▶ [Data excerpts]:
◇ ◇ ◇ ◇ ◇ ◇ ◇

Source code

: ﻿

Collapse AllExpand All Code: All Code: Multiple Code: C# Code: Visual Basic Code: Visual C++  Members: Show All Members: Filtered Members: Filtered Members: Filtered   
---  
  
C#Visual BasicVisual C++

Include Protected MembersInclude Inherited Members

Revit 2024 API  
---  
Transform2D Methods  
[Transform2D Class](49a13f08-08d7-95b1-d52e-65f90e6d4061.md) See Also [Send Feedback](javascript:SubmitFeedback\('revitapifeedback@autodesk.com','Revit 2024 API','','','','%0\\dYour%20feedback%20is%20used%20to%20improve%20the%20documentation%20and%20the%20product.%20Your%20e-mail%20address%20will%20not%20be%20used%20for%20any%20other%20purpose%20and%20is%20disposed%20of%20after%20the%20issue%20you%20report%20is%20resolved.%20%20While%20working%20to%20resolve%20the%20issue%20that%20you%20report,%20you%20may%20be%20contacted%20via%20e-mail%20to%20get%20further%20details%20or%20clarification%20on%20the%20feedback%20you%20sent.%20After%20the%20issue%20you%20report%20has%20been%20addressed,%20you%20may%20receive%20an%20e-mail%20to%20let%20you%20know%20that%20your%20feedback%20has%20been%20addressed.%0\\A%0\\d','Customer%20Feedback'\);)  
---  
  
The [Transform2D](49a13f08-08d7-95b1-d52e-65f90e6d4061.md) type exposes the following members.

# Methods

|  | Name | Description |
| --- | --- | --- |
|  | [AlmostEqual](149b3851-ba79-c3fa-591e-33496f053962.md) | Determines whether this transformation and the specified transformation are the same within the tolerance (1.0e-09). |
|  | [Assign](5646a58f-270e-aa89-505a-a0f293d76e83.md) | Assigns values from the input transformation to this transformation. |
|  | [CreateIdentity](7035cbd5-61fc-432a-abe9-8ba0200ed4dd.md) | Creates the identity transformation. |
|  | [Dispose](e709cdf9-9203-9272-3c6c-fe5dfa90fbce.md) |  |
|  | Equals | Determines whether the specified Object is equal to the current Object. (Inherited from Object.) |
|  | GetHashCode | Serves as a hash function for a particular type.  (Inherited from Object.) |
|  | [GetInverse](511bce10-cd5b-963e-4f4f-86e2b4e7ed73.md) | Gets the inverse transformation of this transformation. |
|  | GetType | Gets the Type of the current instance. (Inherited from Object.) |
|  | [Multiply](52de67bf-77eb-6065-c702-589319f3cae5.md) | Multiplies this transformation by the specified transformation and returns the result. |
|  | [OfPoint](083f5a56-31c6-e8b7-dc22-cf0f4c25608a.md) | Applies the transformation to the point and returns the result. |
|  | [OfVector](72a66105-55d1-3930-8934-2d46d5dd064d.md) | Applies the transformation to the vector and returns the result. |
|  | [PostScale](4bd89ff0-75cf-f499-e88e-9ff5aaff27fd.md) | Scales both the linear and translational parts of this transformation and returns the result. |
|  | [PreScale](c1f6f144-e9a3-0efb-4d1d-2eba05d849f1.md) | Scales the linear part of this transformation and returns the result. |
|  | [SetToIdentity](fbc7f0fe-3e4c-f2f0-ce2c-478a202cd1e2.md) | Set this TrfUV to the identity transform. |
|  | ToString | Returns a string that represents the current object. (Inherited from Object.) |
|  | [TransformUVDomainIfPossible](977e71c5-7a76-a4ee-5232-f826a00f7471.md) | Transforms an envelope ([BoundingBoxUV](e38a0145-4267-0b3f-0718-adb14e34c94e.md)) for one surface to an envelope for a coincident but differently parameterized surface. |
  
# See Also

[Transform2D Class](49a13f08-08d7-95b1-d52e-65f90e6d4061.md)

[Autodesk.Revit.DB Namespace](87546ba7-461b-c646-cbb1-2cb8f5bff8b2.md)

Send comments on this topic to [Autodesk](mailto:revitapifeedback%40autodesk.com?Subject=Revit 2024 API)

◇ ◇ ◇ ◇ ◇ ◇ ◇

▶ [WHAT TO PRODUCE]:
Give the exact lines, and only those, from the line containing "[PostScale](4bd89ff0-75cf-f499-e88e-9ff5aaff27fd.md) | Scales" through the line containing "represents the current object. (Inherited from Object.) |" in the entries above.

▶ [WRITTEN RESPONSE]:
|  | [PostScale](4bd89ff0-75cf-f499-e88e-9ff5aaff27fd.md) | Scales both the linear and translational parts of this transformation and returns the result. |
|  | [PreScale](c1f6f144-e9a3-0efb-4d1d-2eba05d849f1.md) | Scales the linear part of this transformation and returns the result. |
|  | [SetToIdentity](fbc7f0fe-3e4c-f2f0-ce2c-478a202cd1e2.md) | Set this TrfUV to the identity transform. |
|  | ToString | Returns a string that represents the current object. (Inherited from Object.) |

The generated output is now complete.